When is Cassinga day?
Cassinga Day is a national public holiday in the Republic of Namibia observed on May 4th.
The day commemorates the Cassinga Massacre that took place on May 4th 1978.
History of Cassinga Day
The South-West Africa People's Organisation (SWAPO) emerged in the early 1960s as the major nationalist organisation for the Namibian people.
They participated in the South African Border War, also known as the Namibian War of Independence from August 1966.
When Angola gained its independence in 1975, the left-wing government offered SWAPO bases in Angola, from where they could launch attacks on the South African military.
On the morning of May 4th 1978, the South African Defence Force launched its first major air strike of the war on a SWAPO camp near the village of Cassinga in Angola. The air attack was followed by an assault by paratroopers.

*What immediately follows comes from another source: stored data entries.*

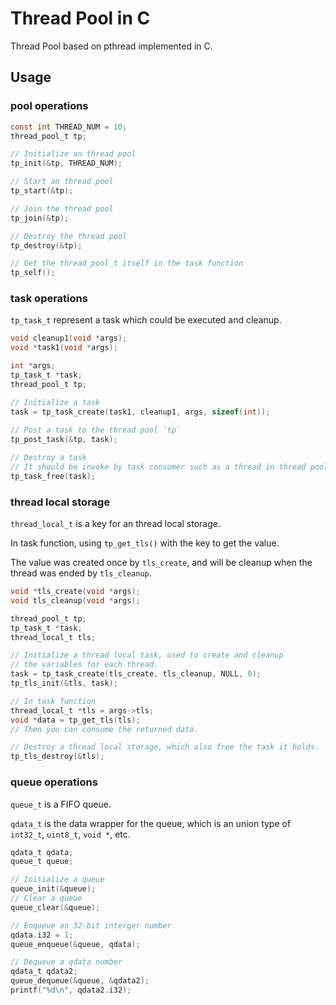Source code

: # Thread Pool in C

Thread Pool based on pthread implemented in C.



## Usage

### pool operations

```c
const int THREAD_NUM = 10;
thread_pool_t tp;

// Initialize an thread pool
tp_init(&tp, THREAD_NUM);

// Start an thread pool
tp_start(&tp);

// Join the thread pool
tp_join(&tp);

// Destroy the thread pool
tp_destroy(&tp);

// Get the thread_pool_t itself in the task function
tp_self();
```



### task operations

`tp_task_t` represent a task which could be executed and cleanup.

```c
void cleanup1(void *args);
void *task1(void *args);

int *args;
tp_task_t *task;
thread_pool_t tp;

// Initialize a task
task = tp_task_create(task1, cleanup1, args, sizeof(int));
             
// Post a task to the thread pool `tp`
tp_post_task(&tp, task);

// Destroy a task
// It should be invoke by task consumer such as a thread in thread pool.
tp_task_free(task);
```



### thread local storage

`thread_local_t` is a key for an thread local storage. 

In task function, using `tp_get_tls()` with the key to get the value. 

The value was created once by `tls_create`, and will be cleanup when the thread was ended by `tls_cleanup`.

```c
void *tls_create(void *args);
void tls_cleanup(void *args);

thread_pool_t tp;
tp_task_t *task;
thread_local_t tls;

// Initialize a thread local task, used to create and cleanup 
// the variables for each thread.
task = tp_task_create(tls_create, tls_cleanup, NULL, 0);
tp_tls_init(&tls, task);

// In task function
thread_local_t *tls = args->tls;
void *data = tp_get_tls(tls);
// Then you can consume the returned data.

// Destroy a thread local storage, which also free the task it holds.
tp_tls_destroy(&tls);
```



### queue operations

`queue_t` is a FIFO queue.

`qdata_t` is the data wrapper for the queue, which is an union type of `int32_t`, `uint8_t`,  `void *`, etc.

```c
qdata_t qdata;
queue_t queue;

// Initialize a queue
queue_init(&queue);
// Clear a queue
queue_clear(&queue);

// Enqueue an 32-bit interger number
qdata.i32 = 1;
queue_enqueue(&queue, qdata);

// Dequeue a qdata number
qdata_t qdata2;
queue_dequeue(&queue, &qdata2);
printf("%d\n", qdata2.i32);
```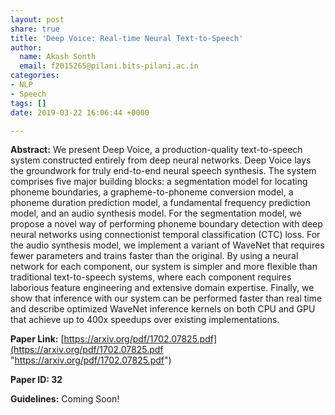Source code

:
 ```yaml
---
layout: post
share: true
title: 'Deep Voice: Real-time Neural Text-to-Speech'
author:
  name: Akash Sonth
  email: f2015265@pilani.bits-pilani.ac.in
categories:
- NLP
- Speech
tags: []
date: 2019-03-22 16:06:44 +0000

---
```

**Abstract:** We present Deep Voice, a production-quality text-to-speech system constructed entirely from deep neural networks. Deep Voice lays the groundwork for truly end-to-end neural speech synthesis. The system comprises five major building blocks: a segmentation model for locating phoneme boundaries, a grapheme-to-phoneme conversion model, a phoneme duration prediction model, a fundamental frequency prediction model, and an audio synthesis model. For the segmentation model, we propose a novel way of performing phoneme boundary detection with deep neural networks using connectionist temporal classification (CTC) loss. For the audio synthesis model, we implement a variant of WaveNet that requires fewer parameters and trains faster than the original. By using a neural network for each component, our system is simpler and more flexible than traditional text-to-speech systems, where each component requires laborious feature engineering and extensive domain expertise. Finally, we show that inference with our system can be performed faster than real time and describe optimized WaveNet inference kernels on both CPU and GPU that achieve up to 400x speedups over existing implementations.

**Paper Link:** [https://arxiv.org/pdf/1702.07825.pdf](https://arxiv.org/pdf/1702.07825.pdf "https://arxiv.org/pdf/1702.07825.pdf")

**Paper ID: 32**

**Guidelines:** Coming Soon!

Figures on the numbers killed vary, but the official toll of the Cassinga Raid was a total of 624 dead and 611 injured. Among the dead were 167 women and 298 teenagers and children.
According to SWAPO, the Cassinga base was a refugee camp, not a military base, and that debate continues to this day. Whatever the truth, the massacre was a political disaster for the South African apartheid regime, hardening international resistance to the South African war effort. Even though the war ended in 1990 in a stalemate, it led directly to the independence of Namibia.
After Namibia gained its independence in 1990, the new SWAPO government of Namibia declared May 4th as "Cassinga Day", a public holiday to commemorate the loss of life during the raid.
Official commemorations take place at Heroes' Acre, an official war memorial of Namibia.